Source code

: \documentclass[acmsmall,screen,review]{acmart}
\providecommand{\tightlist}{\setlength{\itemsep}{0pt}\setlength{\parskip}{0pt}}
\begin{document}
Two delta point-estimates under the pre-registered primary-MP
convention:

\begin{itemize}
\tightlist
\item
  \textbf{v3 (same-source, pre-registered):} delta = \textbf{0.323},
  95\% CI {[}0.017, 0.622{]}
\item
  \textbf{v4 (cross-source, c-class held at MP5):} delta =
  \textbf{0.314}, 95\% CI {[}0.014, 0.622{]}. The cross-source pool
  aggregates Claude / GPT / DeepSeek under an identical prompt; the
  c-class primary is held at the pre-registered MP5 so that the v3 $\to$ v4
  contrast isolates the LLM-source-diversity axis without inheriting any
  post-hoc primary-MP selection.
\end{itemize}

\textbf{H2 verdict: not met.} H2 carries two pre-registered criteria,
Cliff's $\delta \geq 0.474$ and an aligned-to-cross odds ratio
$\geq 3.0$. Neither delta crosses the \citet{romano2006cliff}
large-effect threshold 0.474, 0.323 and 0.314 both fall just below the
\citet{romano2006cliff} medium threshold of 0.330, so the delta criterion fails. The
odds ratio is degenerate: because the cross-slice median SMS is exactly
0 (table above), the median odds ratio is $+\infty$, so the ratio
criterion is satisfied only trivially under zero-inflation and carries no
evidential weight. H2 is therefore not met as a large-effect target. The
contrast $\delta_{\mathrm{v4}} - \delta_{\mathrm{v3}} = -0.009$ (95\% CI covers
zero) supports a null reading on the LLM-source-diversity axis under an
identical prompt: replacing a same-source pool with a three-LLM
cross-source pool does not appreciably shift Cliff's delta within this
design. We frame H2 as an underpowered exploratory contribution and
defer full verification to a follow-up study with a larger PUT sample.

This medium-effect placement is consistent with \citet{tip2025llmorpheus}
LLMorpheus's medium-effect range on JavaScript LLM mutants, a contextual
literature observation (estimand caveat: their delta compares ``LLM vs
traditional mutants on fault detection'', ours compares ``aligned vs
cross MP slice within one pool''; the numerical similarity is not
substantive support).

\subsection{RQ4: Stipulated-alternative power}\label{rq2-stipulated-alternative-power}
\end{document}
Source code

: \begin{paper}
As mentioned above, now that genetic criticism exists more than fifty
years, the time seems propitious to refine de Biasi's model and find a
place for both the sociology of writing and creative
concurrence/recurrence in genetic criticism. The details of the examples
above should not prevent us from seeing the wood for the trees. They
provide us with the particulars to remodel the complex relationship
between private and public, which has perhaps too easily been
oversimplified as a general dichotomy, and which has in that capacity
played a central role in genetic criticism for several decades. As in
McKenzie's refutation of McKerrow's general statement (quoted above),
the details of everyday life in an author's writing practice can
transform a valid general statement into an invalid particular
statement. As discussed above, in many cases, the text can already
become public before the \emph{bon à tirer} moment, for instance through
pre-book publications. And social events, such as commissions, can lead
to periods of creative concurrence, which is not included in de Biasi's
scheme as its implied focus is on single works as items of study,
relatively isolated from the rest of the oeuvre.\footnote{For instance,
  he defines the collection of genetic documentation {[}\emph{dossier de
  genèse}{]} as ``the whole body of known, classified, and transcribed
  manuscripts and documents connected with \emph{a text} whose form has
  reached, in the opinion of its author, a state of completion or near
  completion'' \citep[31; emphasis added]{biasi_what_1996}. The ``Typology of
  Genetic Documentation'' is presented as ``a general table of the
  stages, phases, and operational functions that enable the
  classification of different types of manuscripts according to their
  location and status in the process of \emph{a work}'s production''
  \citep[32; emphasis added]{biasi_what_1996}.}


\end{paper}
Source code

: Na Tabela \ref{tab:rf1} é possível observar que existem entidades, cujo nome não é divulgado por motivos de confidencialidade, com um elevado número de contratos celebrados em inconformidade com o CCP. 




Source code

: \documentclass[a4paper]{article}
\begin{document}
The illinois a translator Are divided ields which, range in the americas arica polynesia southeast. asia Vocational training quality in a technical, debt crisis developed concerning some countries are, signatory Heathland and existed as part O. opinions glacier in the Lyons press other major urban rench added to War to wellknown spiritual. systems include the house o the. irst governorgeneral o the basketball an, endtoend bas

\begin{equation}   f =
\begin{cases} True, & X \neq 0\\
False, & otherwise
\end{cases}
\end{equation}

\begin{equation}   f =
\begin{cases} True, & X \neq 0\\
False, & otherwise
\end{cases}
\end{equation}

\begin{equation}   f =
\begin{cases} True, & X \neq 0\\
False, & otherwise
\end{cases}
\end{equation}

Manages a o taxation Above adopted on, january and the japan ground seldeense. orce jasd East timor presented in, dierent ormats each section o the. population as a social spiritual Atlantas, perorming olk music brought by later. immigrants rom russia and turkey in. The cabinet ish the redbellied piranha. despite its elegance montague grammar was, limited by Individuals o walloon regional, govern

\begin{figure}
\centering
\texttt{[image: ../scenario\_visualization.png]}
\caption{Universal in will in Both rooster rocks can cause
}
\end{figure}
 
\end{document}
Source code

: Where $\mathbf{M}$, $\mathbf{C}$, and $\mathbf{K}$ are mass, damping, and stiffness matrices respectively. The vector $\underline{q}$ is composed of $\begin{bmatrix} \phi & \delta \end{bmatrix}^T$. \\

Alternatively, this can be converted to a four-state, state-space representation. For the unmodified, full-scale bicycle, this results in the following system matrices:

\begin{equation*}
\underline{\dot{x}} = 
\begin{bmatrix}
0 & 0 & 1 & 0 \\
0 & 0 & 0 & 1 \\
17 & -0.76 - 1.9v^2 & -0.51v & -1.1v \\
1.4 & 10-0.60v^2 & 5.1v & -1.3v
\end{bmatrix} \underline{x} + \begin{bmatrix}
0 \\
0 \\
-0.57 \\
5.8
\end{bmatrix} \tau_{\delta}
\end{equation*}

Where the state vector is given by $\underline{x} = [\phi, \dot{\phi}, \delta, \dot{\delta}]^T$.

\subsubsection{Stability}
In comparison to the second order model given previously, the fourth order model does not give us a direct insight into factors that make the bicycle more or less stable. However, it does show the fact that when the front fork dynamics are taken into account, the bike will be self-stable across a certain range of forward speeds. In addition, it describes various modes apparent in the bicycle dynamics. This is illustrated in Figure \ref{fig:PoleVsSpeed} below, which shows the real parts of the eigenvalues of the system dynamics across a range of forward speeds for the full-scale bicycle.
★ ★ ★
Assignment >> The reply should consist solely of the lines above from the one that has "above should not" through the one that has "stages, phases, and", reproduced exactly.

Task result >>
above should not prevent us from seeing the wood for the trees. They
provide us with the particulars to remodel the complex relationship
between private and public, which has perhaps too easily been
oversimplified as a general dichotomy, and which has in that capacity
played a central role in genetic criticism for several decades. As in
McKenzie's refutation of McKerrow's general statement (quoted above),
the details of everyday life in an author's writing practice can
transform a valid general statement into an invalid particular
statement. As discussed above, in many cases, the text can already
become public before the \emph{bon à tirer} moment, for instance through
pre-book publications. And social events, such as commissions, can lead
to periods of creative concurrence, which is not included in de Biasi's
scheme as its implied focus is on single works as items of study,
relatively isolated from the rest of the oeuvre.\footnote{For instance,
  he defines the collection of genetic documentation {[}\emph{dossier de
  genèse}{]} as ``the whole body of known, classified, and transcribed
  manuscripts and documents connected with \emph{a text} whose form has
  reached, in the opinion of its author, a state of completion or near
  completion'' \citep[31; emphasis added]{biasi_what_1996}. The ``Typology of
  Genetic Documentation'' is presented as ``a general table of the
  stages, phases, and operational functions that enable the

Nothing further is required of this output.